DistanceFieldFontAtlas.cpp
#include "DistanceFieldFontAtlas.h"
#include <msclr/marshal.h>
#include <msclr/marshal_cppstd.h>
using namespace System;
using namespace msdfgen;
using namespace msdf_atlas;
using namespace msclr::interop;
using namespace BadEcho::MsdfGenerator;
void DistanceFieldFontAtlas::Generate(FontConfiguration configuration)
{
FreetypeHandle* freeType = initializeFreetype();
if (freeType == nullptr)
return;
marshal_context^ context = gcnew marshal_context();
const char* fontPath = context->marshal_as<const char*>(configuration.FontPath);
if (FontHandle* font = loadFont(freeType, fontPath))
{
Charset charset;
bool charsetLoaded;
if (String::IsNullOrEmpty(configuration.CharsetPath))
{
charset = Charset::ASCII;
charsetLoaded = true;
}
else
{
const char* charsetPath = context->marshal_as<const char*>(configuration.CharsetPath);
charsetLoaded = charset.load(charsetPath, false);
}
if (charsetLoaded)
Generate(font, charset, configuration);
destroyFont(font);
}
delete context;
deinitializeFreetype(freeType);
}
void DistanceFieldFontAtlas::Generate(
FontHandle* font, const Charset& charset, FontConfiguration configuration)
{
std::vector<GlyphGeometry> glyphs;
FontGeometry fontGeometry(&glyphs);
if (!fontGeometry.loadCharset(font, 1, charset, true, true))
return;
int glyphCount = static_cast<int>(glyphs.size());
for (GlyphGeometry &glyph : glyphs)
{
glyph.edgeColoring(&edgeColoringInkTrap, 3.0, 0);
}
TightAtlasPacker atlasPacker;
atlasPacker.setDimensionsConstraint(
TightAtlasPacker::DimensionsConstraint::MULTIPLE_OF_FOUR_SQUARE);
atlasPacker.setScale(configuration.Resolution);
atlasPacker.setPixelRange(configuration.Range);
atlasPacker.setUnitRange(0);
atlasPacker.setMiterLimit(0);
atlasPacker.setPadding(0);
atlasPacker.pack(glyphs.data(), glyphCount);
int width = 0, height = 0;
atlasPacker.getDimensions(width, height);
double scale = atlasPacker.getScale();
double range = atlasPacker.getPixelRange();
ImmediateAtlasGenerator<float, 4, mtsdfGenerator, BitmapAtlasStorage<byte, 4>>
generator(width, height);
GeneratorAttributes attributes;
generator.setAttributes(attributes);
generator.setThreadCount(4);
generator.generate(glyphs.data(), glyphCount);
marshal_context^ context = gcnew marshal_context();
const char* outputPath = context->marshal_as<const char*>(configuration.OutputPath);
const char* jsonPath = context->marshal_as<const char*>(configuration.JsonPath);
savePng(generator.atlasStorage(), outputPath);
exportJSON( &fontGeometry,
1,
scale,
range,
width,
height,
ImageType::MTSDF,
YDirection::TOP_DOWN,
jsonPath,
true);
delete context;
}
The above code was more or less put together by piecing together the code that would executed by the msdf-atlas-gen standalone when generating an MTSDF (MSDF with true signed distance in the alpha) atlas type using the specified resolution and range parameters, with the image being output as a PNG file and layout data output as a JSON file.

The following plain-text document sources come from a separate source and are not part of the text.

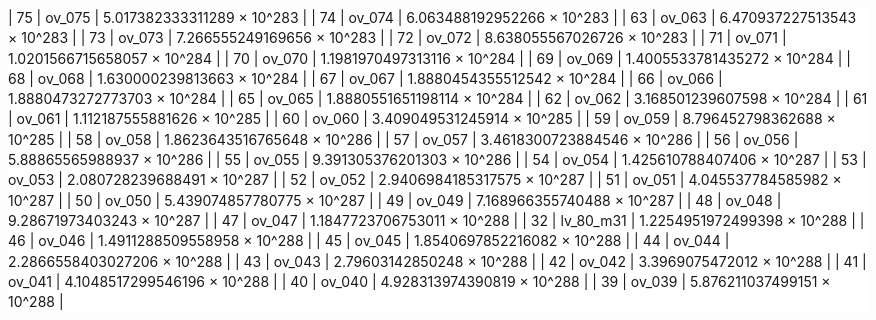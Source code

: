 | 75 | ov_075 | 5.017382333311289 × 10^283 |
| 74 | ov_074 | 6.063488192952266 × 10^283 |
| 63 | ov_063 | 6.470937227513543 × 10^283 |
| 73 | ov_073 | 7.266555249169656 × 10^283 |
| 72 | ov_072 | 8.638055567026726 × 10^283 |
| 71 | ov_071 | 1.0201566715658057 × 10^284 |
| 70 | ov_070 | 1.1981970497313116 × 10^284 |
| 69 | ov_069 | 1.4005533781435272 × 10^284 |
| 68 | ov_068 | 1.630000239813663 × 10^284 |
| 67 | ov_067 | 1.8880454355512542 × 10^284 |
| 66 | ov_066 | 1.8880473272773703 × 10^284 |
| 65 | ov_065 | 1.8880551651198114 × 10^284 |
| 62 | ov_062 | 3.168501239607598 × 10^284 |
| 61 | ov_061 | 1.112187555881626 × 10^285 |
| 60 | ov_060 | 3.409049531245914 × 10^285 |
| 59 | ov_059 | 8.796452798362688 × 10^285 |
| 58 | ov_058 | 1.8623643516765648 × 10^286 |
| 57 | ov_057 | 3.4618300723884546 × 10^286 |
| 56 | ov_056 | 5.88865565988937 × 10^286 |
| 55 | ov_055 | 9.391305376201303 × 10^286 |
| 54 | ov_054 | 1.425610788407406 × 10^287 |
| 53 | ov_053 | 2.080728239688491 × 10^287 |
| 52 | ov_052 | 2.9406984185317575 × 10^287 |
| 51 | ov_051 | 4.045537784585982 × 10^287 |
| 50 | ov_050 | 5.439074857780775 × 10^287 |
| 49 | ov_049 | 7.168966355740488 × 10^287 |
| 48 | ov_048 | 9.28671973403243 × 10^287 |
| 47 | ov_047 | 1.1847723706753011 × 10^288 |
| 32 | lv_80_m31 | 1.2254951972499398 × 10^288 |
| 46 | ov_046 | 1.4911288509558958 × 10^288 |
| 45 | ov_045 | 1.8540697852216082 × 10^288 |
| 44 | ov_044 | 2.2866558403027206 × 10^288 |
| 43 | ov_043 | 2.79603142850248 × 10^288 |
| 42 | ov_042 | 3.3969075472012 × 10^288 |
| 41 | ov_041 | 4.1048517299546196 × 10^288 |
| 40 | ov_040 | 4.928313974390819 × 10^288 |
| 39 | ov_039 | 5.876211037499151 × 10^288 |
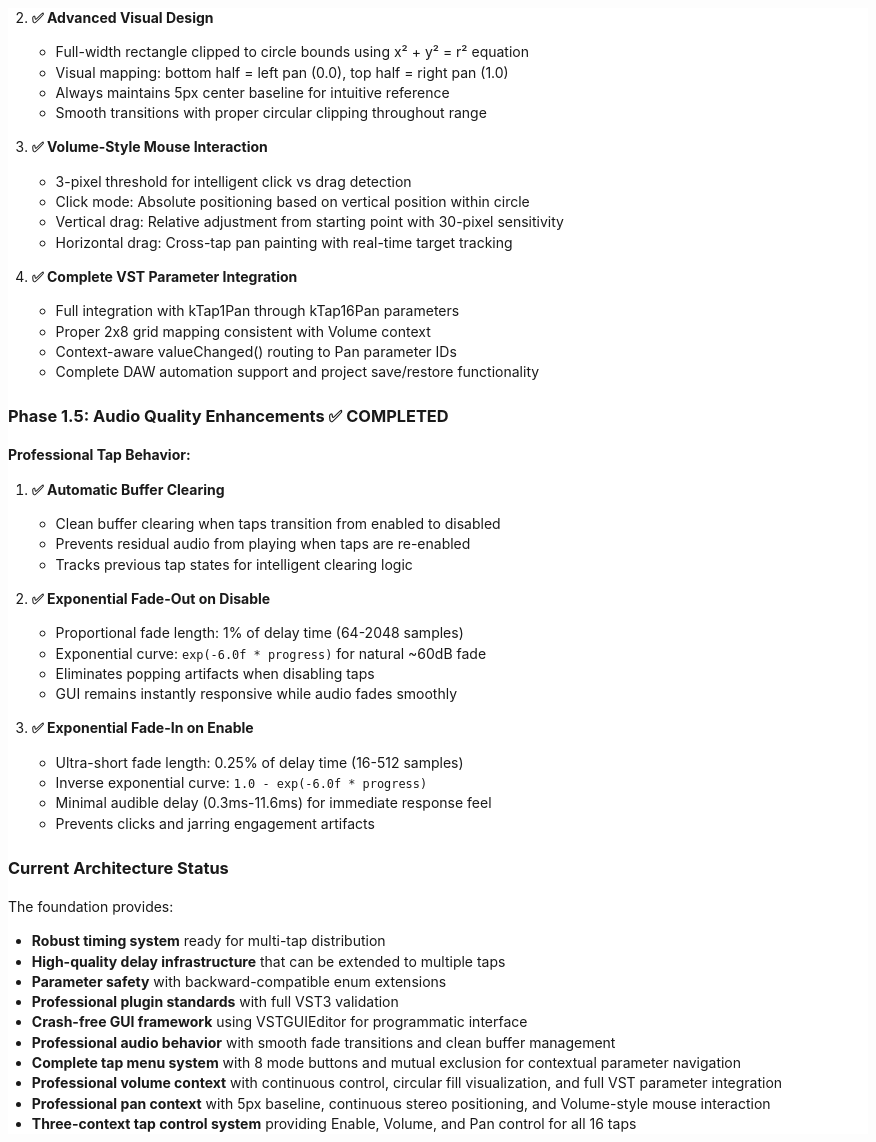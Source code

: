 2. **✅ Advanced Visual Design**
   - Full-width rectangle clipped to circle bounds using x² + y² = r² equation
   - Visual mapping: bottom half = left pan (0.0), top half = right pan (1.0)
   - Always maintains 5px center baseline for intuitive reference
   - Smooth transitions with proper circular clipping throughout range

3. **✅ Volume-Style Mouse Interaction**
   - 3-pixel threshold for intelligent click vs drag detection
   - Click mode: Absolute positioning based on vertical position within circle
   - Vertical drag: Relative adjustment from starting point with 30-pixel sensitivity
   - Horizontal drag: Cross-tap pan painting with real-time target tracking

4. **✅ Complete VST Parameter Integration**
   - Full integration with kTap1Pan through kTap16Pan parameters
   - Proper 2x8 grid mapping consistent with Volume context
   - Context-aware valueChanged() routing to Pan parameter IDs
   - Complete DAW automation support and project save/restore functionality

### Phase 1.5: Audio Quality Enhancements ✅ COMPLETED
**Professional Tap Behavior:**

1. **✅ Automatic Buffer Clearing**
   - Clean buffer clearing when taps transition from enabled to disabled
   - Prevents residual audio from playing when taps are re-enabled
   - Tracks previous tap states for intelligent clearing logic

2. **✅ Exponential Fade-Out on Disable**
   - Proportional fade length: 1% of delay time (64-2048 samples)
   - Exponential curve: `exp(-6.0f * progress)` for natural ~60dB fade
   - Eliminates popping artifacts when disabling taps
   - GUI remains instantly responsive while audio fades smoothly

3. **✅ Exponential Fade-In on Enable**
   - Ultra-short fade length: 0.25% of delay time (16-512 samples)
   - Inverse exponential curve: `1.0 - exp(-6.0f * progress)`
   - Minimal audible delay (0.3ms-11.6ms) for immediate response feel
   - Prevents clicks and jarring engagement artifacts

### Current Architecture Status
The foundation provides:
- **Robust timing system** ready for multi-tap distribution
- **High-quality delay infrastructure** that can be extended to multiple taps
- **Parameter safety** with backward-compatible enum extensions
- **Professional plugin standards** with full VST3 validation
- **Crash-free GUI framework** using VSTGUIEditor for programmatic interface
- **Professional audio behavior** with smooth fade transitions and clean buffer management
- **Complete tap menu system** with 8 mode buttons and mutual exclusion for contextual parameter navigation
- **Professional volume context** with continuous control, circular fill visualization, and full VST parameter integration
- **Professional pan context** with 5px baseline, continuous stereo positioning, and Volume-style mouse interaction
- **Three-context tap control system** providing Enable, Volume, and Pan control for all 16 taps
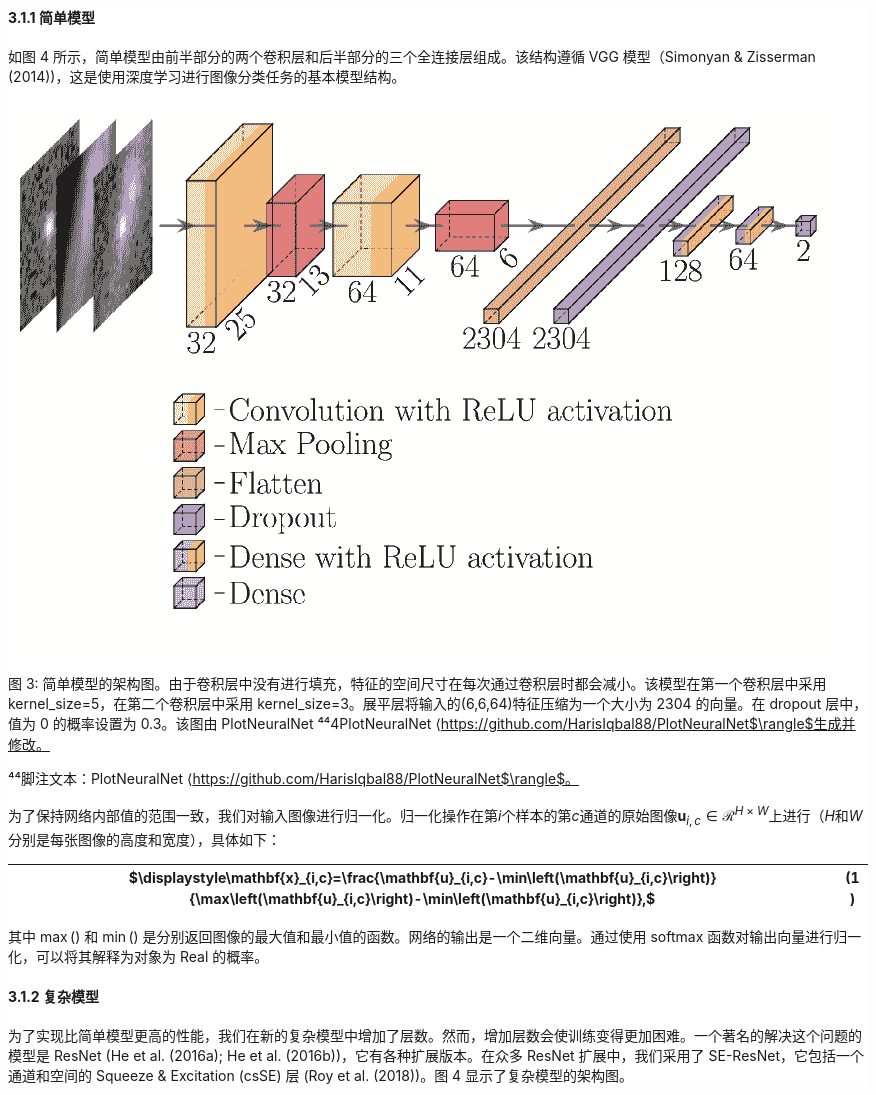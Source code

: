 #### 3.1.1 简单模型

如图 4 所示，简单模型由前半部分的两个卷积层和后半部分的三个全连接层组成。该结构遵循 VGG 模型（Simonyan & Zisserman (2014))，这是使用深度学习进行图像分类任务的基本模型结构。

![参考说明](img/ddfd0e2580a2c7ed1aca8ca403d88a7d.png)

图 3: 简单模型的架构图。由于卷积层中没有进行填充，特征的空间尺寸在每次通过卷积层时都会减小。该模型在第一个卷积层中采用 kernel_size$=$5，在第二个卷积层中采用 kernel_size$=$3。展平层将输入的(6,6,64)特征压缩为一个大小为 2304 的向量。在 dropout 层中，值为 0 的概率设置为 0.3。该图由 PlotNeuralNet ⁴⁴4PlotNeuralNet $\langle$https://github.com/HarisIqbal88/PlotNeuralNet$\rangle$生成并修改。

⁴⁴脚注文本：PlotNeuralNet $\langle$https://github.com/HarisIqbal88/PlotNeuralNet$\rangle$。

为了保持网络内部值的范围一致，我们对输入图像进行归一化。归一化操作在第$i$个样本的第$c$通道的原始图像$\mathbf{u}_{i,c}\in\mathcal{R}^{H\times W}$上进行（$H$和$W$分别是每张图像的高度和宽度），具体如下：

|  | $\displaystyle\mathbf{x}_{i,c}=\frac{\mathbf{u}_{i,c}-\min\left(\mathbf{u}_{i,c}\right)}{\max\left(\mathbf{u}_{i,c}\right)-\min\left(\mathbf{u}_{i,c}\right)},$ |  | (1) |
| --- | --- | --- | --- |

其中 $\max\left(\right)$ 和 $\min\left(\right)$ 是分别返回图像的最大值和最小值的函数。网络的输出是一个二维向量。通过使用 softmax 函数对输出向量进行归一化，可以将其解释为对象为 Real 的概率。

#### 3.1.2 复杂模型

为了实现比简单模型更高的性能，我们在新的复杂模型中增加了层数。然而，增加层数会使训练变得更加困难。一个著名的解决这个问题的模型是 ResNet (He et al. (2016a); He et al. (2016b))，它有各种扩展版本。在众多 ResNet 扩展中，我们采用了 SE-ResNet，它包括一个通道和空间的 Squeeze & Excitation (csSE) 层 (Roy et al. (2018))。图 4 显示了复杂模型的架构图。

With this complete, we can now generate MSDF font atlases within our content pipeline extension.
Content Pipeline Extension
To add support for MSDF content, we need to add a content pipeline extension for it. Refer to the previous articles I wrote on the subject for more general-purpose information regarding extending the content pipeline.
Support for packing MSDF font data into the content pipeline was added to the Bad Echo Content Pipeline Extension library; we’ll review how that was done in this next section.
Distance Field Font File Format
The content fed into the pipeline typically has a corresponding file type that defines its data. For our MSDF font content, we use the .sdfont file format, a format I made up and whose schema can be found here.
Example .sdfont File
{
"fontPath": "Lato-Regular.ttf",
"characterSet": [
{
"start": 32,
"end": 127
},
{
"start": 128,
"end": 255
}
],
"resolution": 128,
"range": 16
}
When processed by our pipeline extension, this asset file should produce an MSDF font atlas containing characters belonging to the Extended ASCII character set for the Lato font.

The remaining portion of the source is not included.